A busy Monday.
I had a restless night, perhaps because of the tofu dinner, and got up later than I expected. I knew that I was going to be doing taxi service to Logan at about noon, but was pleased to get a call from the passengers, my wife's uncle and cousin, inviting me to lunch at the local townie bistro.
I was pleased on two accounts. First, I really enjoy their company and conversation. Second, I know that this dinky little restaurant has good food with a couple of vegetarian options. We had a great 45 minute conversation over coffee, chocolate milk, a ham and egg breakfast, a BLT, and for me a roasted red pepper, tomato, and pesto sandwich on a delicious home-made, multi-grain, bread.
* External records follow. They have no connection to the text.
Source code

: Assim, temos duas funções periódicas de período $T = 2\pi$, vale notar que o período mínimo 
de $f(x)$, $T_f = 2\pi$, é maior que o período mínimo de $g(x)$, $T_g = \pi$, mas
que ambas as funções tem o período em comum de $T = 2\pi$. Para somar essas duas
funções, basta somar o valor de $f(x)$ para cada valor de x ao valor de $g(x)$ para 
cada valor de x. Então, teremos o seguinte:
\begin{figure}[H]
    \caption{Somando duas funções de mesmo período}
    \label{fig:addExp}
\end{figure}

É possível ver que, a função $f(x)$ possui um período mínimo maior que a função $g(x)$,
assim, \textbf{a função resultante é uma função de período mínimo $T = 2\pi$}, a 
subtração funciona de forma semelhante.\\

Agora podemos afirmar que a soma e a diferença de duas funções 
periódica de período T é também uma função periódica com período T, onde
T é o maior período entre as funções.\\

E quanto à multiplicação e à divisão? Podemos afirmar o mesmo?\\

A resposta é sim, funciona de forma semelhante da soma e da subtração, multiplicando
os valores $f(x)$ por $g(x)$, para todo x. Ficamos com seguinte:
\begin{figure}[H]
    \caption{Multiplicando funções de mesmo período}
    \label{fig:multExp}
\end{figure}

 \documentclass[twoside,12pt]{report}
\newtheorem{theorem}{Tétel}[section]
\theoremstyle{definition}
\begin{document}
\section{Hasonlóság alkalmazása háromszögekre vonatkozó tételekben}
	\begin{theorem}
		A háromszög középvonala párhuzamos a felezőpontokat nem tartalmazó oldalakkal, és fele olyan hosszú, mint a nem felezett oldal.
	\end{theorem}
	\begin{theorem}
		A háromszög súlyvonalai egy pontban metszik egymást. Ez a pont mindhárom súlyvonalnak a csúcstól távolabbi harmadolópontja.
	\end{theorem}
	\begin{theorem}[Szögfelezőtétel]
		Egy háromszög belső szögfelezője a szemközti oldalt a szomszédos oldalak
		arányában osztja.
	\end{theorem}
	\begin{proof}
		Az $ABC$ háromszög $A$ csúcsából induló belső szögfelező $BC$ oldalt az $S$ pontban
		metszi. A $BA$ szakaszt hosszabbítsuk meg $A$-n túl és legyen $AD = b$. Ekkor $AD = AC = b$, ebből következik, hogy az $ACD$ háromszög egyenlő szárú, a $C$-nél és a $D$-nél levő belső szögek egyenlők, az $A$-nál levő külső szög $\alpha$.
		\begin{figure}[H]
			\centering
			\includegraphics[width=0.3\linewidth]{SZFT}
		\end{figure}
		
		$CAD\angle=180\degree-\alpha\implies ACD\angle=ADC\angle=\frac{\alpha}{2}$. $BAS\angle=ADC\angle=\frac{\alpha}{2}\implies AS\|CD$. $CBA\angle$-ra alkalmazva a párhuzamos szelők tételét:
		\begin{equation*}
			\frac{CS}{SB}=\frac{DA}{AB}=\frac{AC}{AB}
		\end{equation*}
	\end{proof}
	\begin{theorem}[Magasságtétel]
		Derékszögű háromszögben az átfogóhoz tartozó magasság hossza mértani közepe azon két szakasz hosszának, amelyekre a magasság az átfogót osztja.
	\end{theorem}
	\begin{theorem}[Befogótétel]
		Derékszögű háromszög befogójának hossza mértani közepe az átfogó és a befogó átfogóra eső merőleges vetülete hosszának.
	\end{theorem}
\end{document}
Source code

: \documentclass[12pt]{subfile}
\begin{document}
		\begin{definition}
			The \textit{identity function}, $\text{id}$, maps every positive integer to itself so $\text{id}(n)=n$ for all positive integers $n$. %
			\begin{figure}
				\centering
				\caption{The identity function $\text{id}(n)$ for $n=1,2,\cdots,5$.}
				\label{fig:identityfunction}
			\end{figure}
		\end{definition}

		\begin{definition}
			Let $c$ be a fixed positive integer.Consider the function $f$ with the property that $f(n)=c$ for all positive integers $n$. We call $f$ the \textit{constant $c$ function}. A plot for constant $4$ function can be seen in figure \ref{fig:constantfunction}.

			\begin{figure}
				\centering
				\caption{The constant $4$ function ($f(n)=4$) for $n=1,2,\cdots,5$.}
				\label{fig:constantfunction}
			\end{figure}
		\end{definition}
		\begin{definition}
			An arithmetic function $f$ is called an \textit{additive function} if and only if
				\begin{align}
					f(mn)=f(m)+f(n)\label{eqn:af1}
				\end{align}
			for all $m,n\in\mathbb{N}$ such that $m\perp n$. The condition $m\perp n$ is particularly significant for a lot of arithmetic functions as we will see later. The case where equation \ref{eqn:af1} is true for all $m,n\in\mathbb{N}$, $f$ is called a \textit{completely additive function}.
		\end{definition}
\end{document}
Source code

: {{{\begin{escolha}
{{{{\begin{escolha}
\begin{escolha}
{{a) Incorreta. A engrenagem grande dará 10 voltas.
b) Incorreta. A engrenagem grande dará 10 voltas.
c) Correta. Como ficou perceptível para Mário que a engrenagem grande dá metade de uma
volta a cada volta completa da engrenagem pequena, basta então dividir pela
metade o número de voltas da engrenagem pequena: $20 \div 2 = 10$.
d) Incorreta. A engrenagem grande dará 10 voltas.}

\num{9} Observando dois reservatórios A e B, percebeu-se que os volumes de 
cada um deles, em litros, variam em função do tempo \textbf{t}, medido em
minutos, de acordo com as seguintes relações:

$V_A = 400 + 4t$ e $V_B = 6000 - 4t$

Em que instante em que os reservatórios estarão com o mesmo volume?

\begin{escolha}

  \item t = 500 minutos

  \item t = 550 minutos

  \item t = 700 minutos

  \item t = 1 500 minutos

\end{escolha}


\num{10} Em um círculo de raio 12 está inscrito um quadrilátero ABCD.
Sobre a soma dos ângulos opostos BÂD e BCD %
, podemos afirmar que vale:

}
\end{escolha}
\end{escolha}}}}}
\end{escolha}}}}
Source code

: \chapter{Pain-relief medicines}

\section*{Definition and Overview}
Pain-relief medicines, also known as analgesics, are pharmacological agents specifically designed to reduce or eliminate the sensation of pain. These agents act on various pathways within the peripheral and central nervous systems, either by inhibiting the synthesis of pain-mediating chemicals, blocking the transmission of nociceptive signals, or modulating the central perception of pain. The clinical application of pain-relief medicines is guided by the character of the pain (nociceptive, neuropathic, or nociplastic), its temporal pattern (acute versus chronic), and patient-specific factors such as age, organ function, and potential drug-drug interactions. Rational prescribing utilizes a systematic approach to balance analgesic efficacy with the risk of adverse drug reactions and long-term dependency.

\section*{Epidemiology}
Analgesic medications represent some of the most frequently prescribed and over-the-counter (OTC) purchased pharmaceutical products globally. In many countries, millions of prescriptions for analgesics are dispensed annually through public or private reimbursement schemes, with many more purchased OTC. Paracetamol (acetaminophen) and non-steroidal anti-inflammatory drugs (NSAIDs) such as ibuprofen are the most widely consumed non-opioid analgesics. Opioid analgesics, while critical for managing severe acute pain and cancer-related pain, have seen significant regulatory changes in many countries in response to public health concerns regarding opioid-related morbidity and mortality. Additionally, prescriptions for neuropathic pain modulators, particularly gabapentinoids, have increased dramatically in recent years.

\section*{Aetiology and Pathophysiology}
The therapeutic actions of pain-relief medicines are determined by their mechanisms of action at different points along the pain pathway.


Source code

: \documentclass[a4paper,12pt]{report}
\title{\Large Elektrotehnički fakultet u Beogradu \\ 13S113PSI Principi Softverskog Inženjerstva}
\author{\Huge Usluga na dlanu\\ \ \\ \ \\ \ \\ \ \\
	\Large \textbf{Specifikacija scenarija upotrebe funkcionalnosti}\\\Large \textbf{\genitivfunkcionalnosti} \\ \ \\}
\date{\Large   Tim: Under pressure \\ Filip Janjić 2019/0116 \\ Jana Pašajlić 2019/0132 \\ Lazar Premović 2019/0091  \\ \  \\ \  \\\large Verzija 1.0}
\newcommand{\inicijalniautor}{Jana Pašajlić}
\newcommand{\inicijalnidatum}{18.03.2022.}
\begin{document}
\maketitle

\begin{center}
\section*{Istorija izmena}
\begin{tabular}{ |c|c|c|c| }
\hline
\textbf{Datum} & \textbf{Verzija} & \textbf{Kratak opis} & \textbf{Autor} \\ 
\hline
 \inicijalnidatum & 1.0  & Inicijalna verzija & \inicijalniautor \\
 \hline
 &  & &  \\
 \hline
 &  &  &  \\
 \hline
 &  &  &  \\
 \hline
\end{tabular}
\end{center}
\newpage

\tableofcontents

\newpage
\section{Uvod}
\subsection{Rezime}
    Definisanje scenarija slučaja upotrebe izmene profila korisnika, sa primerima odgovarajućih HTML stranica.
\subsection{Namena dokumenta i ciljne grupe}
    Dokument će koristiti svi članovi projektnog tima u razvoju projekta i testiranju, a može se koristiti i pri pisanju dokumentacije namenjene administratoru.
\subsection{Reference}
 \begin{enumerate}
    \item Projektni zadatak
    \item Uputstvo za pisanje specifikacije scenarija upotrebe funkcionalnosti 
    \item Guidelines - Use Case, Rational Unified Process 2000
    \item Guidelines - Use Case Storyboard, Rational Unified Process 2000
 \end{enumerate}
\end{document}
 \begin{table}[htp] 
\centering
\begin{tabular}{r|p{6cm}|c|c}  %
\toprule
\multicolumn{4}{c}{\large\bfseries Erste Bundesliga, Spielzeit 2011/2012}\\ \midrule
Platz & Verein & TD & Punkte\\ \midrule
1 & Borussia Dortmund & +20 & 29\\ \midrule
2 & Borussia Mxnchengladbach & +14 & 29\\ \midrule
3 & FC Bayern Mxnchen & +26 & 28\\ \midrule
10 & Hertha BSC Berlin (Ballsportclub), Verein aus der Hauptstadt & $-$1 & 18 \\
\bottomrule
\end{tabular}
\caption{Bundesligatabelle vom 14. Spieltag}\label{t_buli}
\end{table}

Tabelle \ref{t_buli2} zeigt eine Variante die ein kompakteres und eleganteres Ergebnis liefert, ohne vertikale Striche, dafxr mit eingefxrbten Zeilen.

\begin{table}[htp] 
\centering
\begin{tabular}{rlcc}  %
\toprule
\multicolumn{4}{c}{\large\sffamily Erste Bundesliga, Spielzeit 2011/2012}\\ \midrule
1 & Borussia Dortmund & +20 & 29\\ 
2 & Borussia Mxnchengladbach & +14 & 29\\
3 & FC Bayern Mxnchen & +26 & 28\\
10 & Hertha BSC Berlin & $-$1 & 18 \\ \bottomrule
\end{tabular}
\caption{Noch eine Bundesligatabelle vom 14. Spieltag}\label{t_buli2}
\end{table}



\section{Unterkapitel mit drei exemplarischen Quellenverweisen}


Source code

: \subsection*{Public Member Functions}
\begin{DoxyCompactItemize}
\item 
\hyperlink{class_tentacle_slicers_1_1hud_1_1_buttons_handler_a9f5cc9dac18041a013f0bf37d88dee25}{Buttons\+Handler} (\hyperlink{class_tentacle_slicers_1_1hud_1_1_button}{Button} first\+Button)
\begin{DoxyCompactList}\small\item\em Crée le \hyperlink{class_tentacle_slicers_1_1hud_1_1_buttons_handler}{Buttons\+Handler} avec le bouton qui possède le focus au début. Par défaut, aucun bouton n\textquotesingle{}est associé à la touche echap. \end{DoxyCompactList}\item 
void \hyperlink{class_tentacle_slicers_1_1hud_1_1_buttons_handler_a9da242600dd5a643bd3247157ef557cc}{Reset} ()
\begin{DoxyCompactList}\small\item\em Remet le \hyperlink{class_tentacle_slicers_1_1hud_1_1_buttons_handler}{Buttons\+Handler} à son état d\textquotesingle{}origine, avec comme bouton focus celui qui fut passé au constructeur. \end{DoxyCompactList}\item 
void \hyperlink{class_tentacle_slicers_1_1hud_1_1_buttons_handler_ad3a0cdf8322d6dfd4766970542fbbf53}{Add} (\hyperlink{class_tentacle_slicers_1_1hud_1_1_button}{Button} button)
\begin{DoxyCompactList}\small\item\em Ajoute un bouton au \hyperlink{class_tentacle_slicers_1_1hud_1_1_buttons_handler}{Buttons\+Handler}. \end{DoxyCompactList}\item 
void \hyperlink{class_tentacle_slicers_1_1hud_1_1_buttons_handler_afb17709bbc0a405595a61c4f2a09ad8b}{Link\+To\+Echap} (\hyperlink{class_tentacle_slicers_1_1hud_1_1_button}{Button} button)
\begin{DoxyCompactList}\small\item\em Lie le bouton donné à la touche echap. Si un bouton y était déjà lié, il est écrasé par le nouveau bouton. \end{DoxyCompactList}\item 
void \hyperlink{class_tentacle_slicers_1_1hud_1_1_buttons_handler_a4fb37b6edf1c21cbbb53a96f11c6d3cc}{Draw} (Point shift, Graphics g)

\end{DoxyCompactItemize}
When I got back, I did some further straightening of the kitchen, read some of "The Book of Miso" and threw together a quick and dirty TVP chili for dinner.
I need to remember to get myself a copy of the latest edition of Frances Moore Lappé's "Diet for a Small Planet". I can't find my old copy and the last time I saw it it was leaking pages all over the place. It was from that book I made my first batch of mujaddara (although, as I remember it, she called it mjeddrah). I must have been "blivved-out" for the last decade or three since I see that she has several vegetarian books and a number of political books as well ... one just released this year.
It may sound as if I have a lot of cookbooks, but that's not the case. I have three Indian cookbooks, 1 Chinese, 1 sorta macrobiotic, 1 Moosewood, there's a Tassajara Bread Book skulking around the cupboards somewhere and I think that's about it. My mother is threatening to dump a ton of cookbooks on me as she downsizes. If she does, I'll probably pass most of them along to other family members since, as I mentioned before, I tend to take recipes less as instructions than as possibilities. I tend to read cookbooks at night in bed and wait until the next day when I've forgotten the specifics to do the cooking.
I know, I know, I'm a real wild child.
If anyone is trying the recipes I post, I hope that you're approaching them the same way. If recipes weren't meant to be tweaked we wouldn't have developed tastebuds.